Nie ma już biletów na siatkarskie derby Śląska!
Nie ma już biletów na mecz PlusLigi pomiędzy GKS-em Katowice, a Jastrzębskim Węglem. Siatkarskie śląskie derby w katowickim Spodku obejrzy ponad trzy tysiące kibiców.
Ten mecz ma kolosalne znaczenie dla Pomarańczowych. Zespół trenera Marka Lebedewa chcąc myśleć o udziale w play-off, musi w konfrontacji z beniaminkiem PlusLigi zdobyć przynajmniej jeden punkt. Wówczas o to jedno oczko na kolejkę przed zakończeniem sezonu zasadniczego wyprzedzi w tabeli AZS Olsztyn. W
ostatniej serii spotkań jastrzębianie zagrają przed własną publicznością z Łuczniczką Bydgoszcz i nikt z kibiców Jastrzębskiego chyba nie dopuszcza do siebie myśli, że w tym meczu wydarzy się coś nieoczekiwanego. Aby jednak sympatycy jastrzębskiej drużyny mogli cieszyć się z awansu do czołowej czwórki, ich ulubieńcy we wtorkowym spotkaniu w Katowicach muszą wygrać przynajmniej dwa sety.

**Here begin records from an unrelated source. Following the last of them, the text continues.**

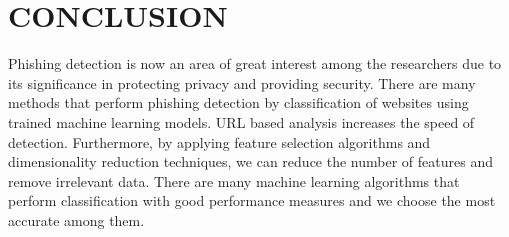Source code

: \chapter{CONCLUSION}
\thispagestyle{empty}
\par Phishing detection is now an area of great interest among the researchers due to its significance in protecting privacy and providing security. There are many methods that perform phishing detection by classification of websites using trained machine learning models. URL based analysis increases the speed of detection. Furthermore, by applying feature selection algorithms and dimensionality reduction techniques, we can reduce the number of features and remove irrelevant data. There are many machine learning algorithms that perform classification with good performance measures and we choose the most accurate among them. 
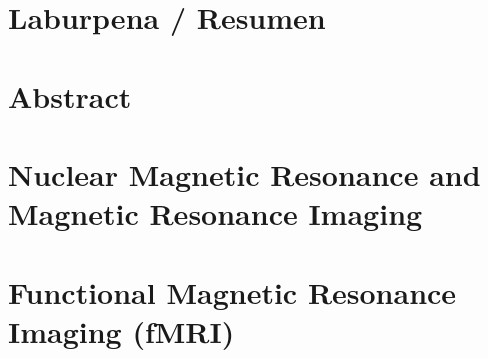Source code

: \documentclass[a4page, 11pt, showtrims]{memoir}
\title{\izenburua}
\author{\egilea}
\date{\data}
\begin{document}
\SingleSpacing




\cleardoublepage
\frontmatter



%


\chapter*{Laburpena / Resumen}

\cleardoublepage


\chapter*{Abstract}

\cleardoublepage



\tableofcontents
\clearpage
\listoffigures
\clearpage
\listoftables
\clearpage



\cleardoublepage
\mainmatter
\pagestyle{ruled}




\chapter{Nuclear Magnetic Resonance and Magnetic Resonance Imaging}

\label{chap:MRI}
\cleardoublepage
\chapter{Functional Magnetic Resonance Imaging (fMRI)}

\label{chap:fMRI}
\cleardoublepage
\end{document}
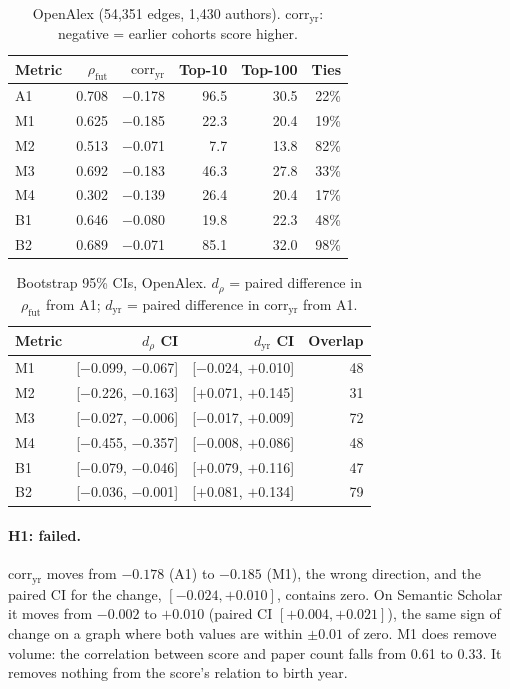 \documentclass{article}
\begin{document}
\begin{table}[h]
\caption{OpenAlex (54,351 edges, 1,430 authors). $\text{corr}_{\text{yr}}$: negative = earlier
  cohorts score higher.}
\label{tab:oa}
\centering
\footnotesize
\setlength{\tabcolsep}{3.5pt}
\begin{tabular}{lrrrrr}
\toprule
\textbf{Metric} & $\rho_{\text{fut}}$ & $\text{corr}_{\text{yr}}$ & \textbf{Top-10} & \textbf{Top-100} & \textbf{Ties} \\
\midrule
A1 & 0.708 & $-$0.178 & 96.5 & 30.5 & 22\% \\
M1 & 0.625 & $-$0.185 & 22.3 & 20.4 & 19\% \\
M2 & 0.513 & $-$0.071 & 7.7  & 13.8 & 82\% \\
M3 & 0.692 & $-$0.183 & 46.3 & 27.8 & 33\% \\
M4 & 0.302 & $-$0.139 & 26.4 & 20.4 & 17\% \\
B1 & 0.646 & $-$0.080 & 19.8 & 22.3 & 48\% \\
B2 & 0.689 & $-$0.071 & 85.1 & 32.0 & 98\% \\
\bottomrule
\end{tabular}
\end{table}

\begin{table}[h]
\caption{Bootstrap 95\% CIs, OpenAlex. $d_\rho$ = paired difference in $\rho_{\text{fut}}$ from
  A1; $d_{\text{yr}}$ = paired difference in $\text{corr}_{\text{yr}}$ from A1.}
\label{tab:ci}
\centering
\footnotesize
\setlength{\tabcolsep}{3pt}
\begin{tabular}{lrrr}
\toprule
\textbf{Metric} & $d_\rho$ \textbf{CI} & $d_{\text{yr}}$ \textbf{CI} & \textbf{Overlap} \\
\midrule
M1 & [$-$0.099, $-$0.067] & [$-$0.024, $+$0.010] & 48 \\
M2 & [$-$0.226, $-$0.163] & [$+$0.071, $+$0.145] & 31 \\
M3 & [$-$0.027, $-$0.006] & [$-$0.017, $+$0.009] & 72 \\
M4 & [$-$0.455, $-$0.357] & [$-$0.008, $+$0.086] & 48 \\
B1 & [$-$0.079, $-$0.046] & [$+$0.079, $+$0.116] & 47 \\
B2 & [$-$0.036, $-$0.001] & [$+$0.081, $+$0.134] & 79 \\
\bottomrule
\end{tabular}
\end{table}

\paragraph{H1: failed.} $\text{corr}_{\text{yr}}$ moves from $-0.178$ (A1) to $-0.185$ (M1), the
wrong direction, and the paired CI for the change, $[-0.024, +0.010]$, contains zero. On Semantic
Scholar it moves from $-0.002$ to $+0.010$ (paired CI $[+0.004, +0.021]$), the same sign of change
on a graph where both values are within $\pm 0.01$ of zero. M1
does remove volume: the correlation between score and paper count falls from 0.61 to 0.33. It
removes nothing from the score's relation to birth year.
\end{document}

Zainteresowanie tym spotkanie przerosło oczekiwania organizatorów. Na dzień przed meczem wszystkie bilety zostały wyprzedane. Do Katowic wybiera się liczna grupa kibiców "Pomarańczowych". W siedzibie klubu sprzedano całą pulę 360 wejściówek na wtorkowe spotkanie, jaką dla sympatyków gości przeznaczyli gospodarze. Klub, dzięki pomocy sponsora, (firmy transportowej - przyp. red), podstawi dla nich sześć autokarów, które za symboliczną złotówkę przewiozą ich w obie strony.
- Spodek kojarzy nam się z największymi sukcesami polskiej siatkówki. Myślę, że dla każdego z naszych zawodników zaszczytem będzie móc zagrać w takim obiekcie. Jest to magiczne miejsce i dobrze byłoby pokazać się tam z jak najlepszej strony. Tym bardziej, że będzie dużo naszych kibiców i nie gramy o „pietruszkę”, a o coś. Chcemy być w czwórce na koniec sezonu zasadniczego za wszelką cenę i chcemy wygrać ten mecz – podkreśla Leszek Dejewski, drugi trener Jastrzębskiego Węgla.
- Zawsze potrzebujemy wsparcia kibiców, ale w tym meczu będzie ono wyjątkowo ważne. Jestem przekonany, że wszyscy stworzymy w Spodku niesamowite widowisko, a publiczność będzie naszym siódmym zawodnikiem. To będzie ekscytujący mecz - powiedział Marco Falaschi, kapitan GKS-u.
Początek wtorkowego spotkania w katowickim Spodku, o godz. 18.00.